▶ [Extracted data]:

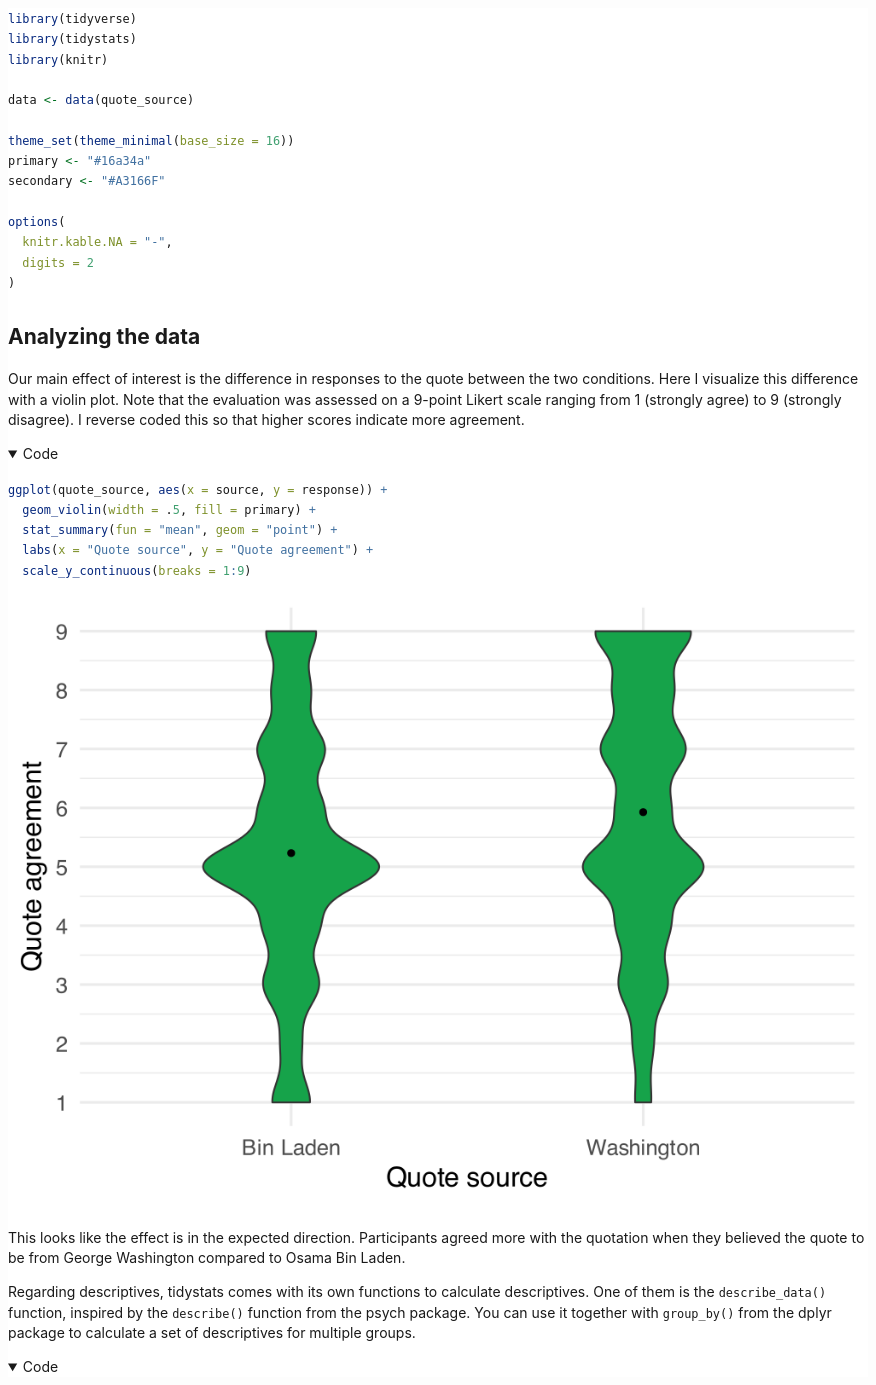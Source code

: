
 ``` r
library(tidyverse)
library(tidystats)
library(knitr)

data <- data(quote_source)

theme_set(theme_minimal(base_size = 16))
primary <- "#16a34a"
secondary <- "#A3166F"

options(
  knitr.kable.NA = "-",
  digits = 2
)
```

</details>

## Analyzing the data

Our main effect of interest is the difference in responses to the quote
between the two conditions. Here I visualize this difference with a
violin plot. Note that the evaluation was assessed on a 9-point Likert
scale ranging from 1 (strongly agree) to 9 (strongly disagree). I
reverse coded this so that higher scores indicate more agreement.

<details open class="code-fold">
<summary>Code</summary>

``` r
ggplot(quote_source, aes(x = source, y = response)) +
  geom_violin(width = .5, fill = primary) +
  stat_summary(fun = "mean", geom = "point") +
  labs(x = "Quote source", y = "Quote agreement") +
  scale_y_continuous(breaks = 1:9)
```

</details>
<img
src="../../../public/figures/6-a-tidystats-example/fig-quote-source-1.svg"
id="fig-quote-source" />

This looks like the effect is in the expected direction. Participants
agreed more with the quotation when they believed the quote to be from
George Washington compared to Osama Bin Laden.

Regarding descriptives, tidystats comes with its own functions to
calculate descriptives. One of them is the `describe_data()` function,
inspired by the `describe()` function from the psych package. You can
use it together with `group_by()` from the dplyr package to calculate a
set of descriptives for multiple groups.

<details open class="code-fold">
<summary>Code</summary>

▶ [Exercise]: Omit the pictures and write out the remaining data exactly.

▶ [Result of the task]:
Source code

:
 ``` r
library(tidyverse)
library(tidystats)
library(knitr)

data <- data(quote_source)

theme_set(theme_minimal(base_size = 16))
primary <- "#16a34a"
secondary <- "#A3166F"

options(
  knitr.kable.NA = "-",
  digits = 2
)
```

</details>

## Analyzing the data

Our main effect of interest is the difference in responses to the quote
between the two conditions. Here I visualize this difference with a
violin plot. Note that the evaluation was assessed on a 9-point Likert
scale ranging from 1 (strongly agree) to 9 (strongly disagree). I
reverse coded this so that higher scores indicate more agreement.

<details open class="code-fold">
<summary>Code</summary>

``` r
ggplot(quote_source, aes(x = source, y = response)) +
  geom_violin(width = .5, fill = primary) +
  stat_summary(fun = "mean", geom = "point") +
  labs(x = "Quote source", y = "Quote agreement") +
  scale_y_continuous(breaks = 1:9)
```

</details>
<img
src="../../../public/figures/6-a-tidystats-example/fig-quote-source-1.svg"
id="fig-quote-source" />

This looks like the effect is in the expected direction. Participants
agreed more with the quotation when they believed the quote to be from
George Washington compared to Osama Bin Laden.

Regarding descriptives, tidystats comes with its own functions to
calculate descriptives. One of them is the `describe_data()` function,
inspired by the `describe()` function from the psych package. You can
use it together with `group_by()` from the dplyr package to calculate a
set of descriptives for multiple groups.

<details open class="code-fold">
<summary>Code</summary>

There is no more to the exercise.